Fig. 5: Surface Acousitc Wave Touchscreen Technology
4. Infrared Touchscreen Technology
In the Infrared Touchscreen Technology, an array of X- and Y- axes are fitted with pairs of IR Leds and photo detectors. The photo detectors detect any change in the pattern of light emitted by the Leds whenever the user touches the monitor/screen.
Fig. 6: Graphical Presentation of Infrared Touchscreen Technology
The starred assets..!!
The potential novice touchscreen technology has many advantages over the conventional QWERTY keyboard and monitor. It is very flexible as opposed to its physical counterparts since the digital displays can be configured anytime at will of the user as per the functionalities. Touchscreen allows users to customize the interface for example alteration of language and size. By adjusting the size of the keyboard, user can utilize the spare area for display and other uses. With the decreasing size of computers and tablets these days, touchscreen is an added advantage. Multiple functions has to be performed on a small screen, touchscreen allows switching to a function at user’s will. For example, virtual keyboard which is an application of touchscreen is displayed on the screen only when the user allows it to be.
However, there is also the other side of the coin where there some functionality which cannot be performed using a regular touchscreen like cut-and-paste, right click menu options, drop-down menus.
The Plural Touch Technology..!!
The plural touch technology or the Multi touch is a variant of the touchscreen technology which can detect two or more touches over its display area at the same time. Some of the common functionalities that require multitouch interface are zooming in, zooming out, rotating objects, panning through a document, virtual keyboard, etc. Multi touch Applications technology are found in smart phones like iPhone, Samsung Galaxy, Nokia N8, Nexus S, Microsoft Touchtable, Apple’s iPad and many more.
Apple iPhone: ‘Multitouch’ now is a trademark by Apple who rightly proved it with a bang with the first most successful multitouch device ever; the iPhone. The first iPhone was unveiled on January 9, 2007. iPhone is no less than a revolution in the touchscreen industry with its maestro functionalities and applications. It uses Mutual Capacitance Technology as its touchscreen. The capacitive touchscreen can only be operated by bare finger or multiple fingers for multi touch.
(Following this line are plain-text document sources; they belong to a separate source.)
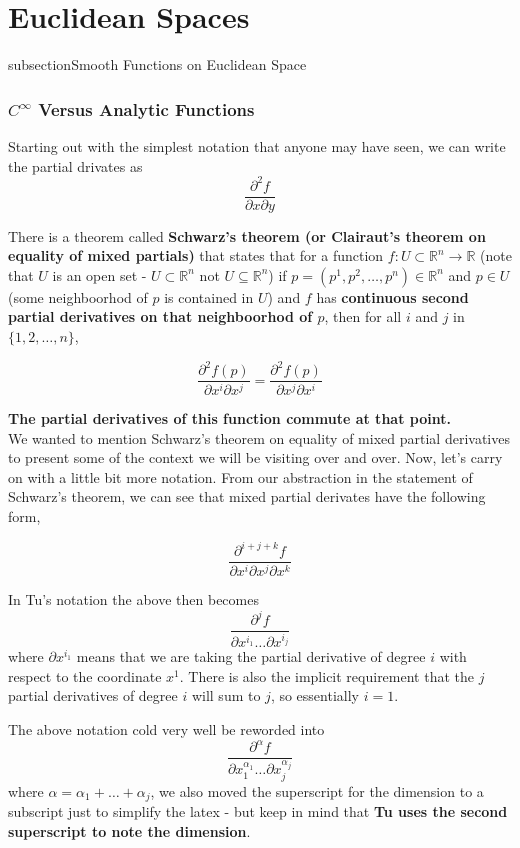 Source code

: \section{Euclidean Spaces}


subsection{Smooth Functions on Euclidean Space}

\subsubsection{$C^\infty$ Versus Analytic Functions}

Starting out with the simplest notation that anyone may have seen, we can write the partial drivates
as
$$
\frac{\partial^2 f}{\partial x \partial y}
$$

There is a theorem called \textbf{Schwarz's theorem (or Clairaut's theorem on equality of mixed partials)}
that states that for a function $f : U \subset \mathbb{R}^n \rightarrow \mathbb{R} $
(note that $U$ is an open set - $U \subset \mathbb{R}^n$ not $U \subseteq \mathbb{R}^n$)
if $p = (p^1, p^2, \ldots , p^n) \in \mathbb{R}^n$
and $p \in U$ (some neighboorhod of $p$ is contained in $U$)
and $f$ has \textbf{continuous second partial derivatives on that neighboorhod of $p$},
then for all $i$ and $j$ in $\{ 1, 2, \ldots , n \}$,

$$
\frac{\partial^2 f (p)}{\partial x^i \partial x^j}
= \frac{\partial^2 f (p)}{\partial x^j \partial x^i}
$$

\textbf{The partial derivatives of this function commute at that point.}
\\

We wanted to mention Schwarz's theorem on equality of mixed partial derivatives to present some of the context
we will be visiting over and over.
Now, let's carry on with a little bit more notation.
From our abstraction in the statement of Schwarz's theorem, we can see that mixed partial derivates have the following
form,

$$
\frac{\partial^{i+j+k} f}{\partial x^i \partial x^j \partial x^k}
$$

In Tu's notation the above then becomes
$$
\frac{\partial^j f}{\partial x^{i_1} \ldots \partial x^{i_j}}
$$
where $\partial x^{i_1}$ means that we are taking the partial derivative of degree $i$ with respect to the
coordinate $x^1$.
There is also the implicit requirement that the $j$ partial derivatives of degree $i$ will sum to $j$, so essentially
$i=1$.

The above notation cold very well be reworded into
$$
\frac{\partial^\alpha f}{\partial x^{\alpha_1}_{1} \ldots \partial x^{\alpha_j}_{j}}
$$
where $\alpha = \alpha_1 + \ldots + \alpha_j$, we also moved the superscript for the dimension to a subscript just
to simplify the latex - but keep in mind that \textbf{Tu uses the second superscript to note the dimension}.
Microsoft Surface: is a multi touch product from Microsoft that allows multiple users to manipulate digital content through surface computing. The main feature of this product is its Surface’s interface: Direct interaction, multi-touch contact, object recognition and multi-user experience. It is not based on and limited by the conventional touch technology. The surface utilizes Frustrated Total Internal Reflection and underneath projectors for its display operation. It is indeed a milestone in the multi-touch scenario.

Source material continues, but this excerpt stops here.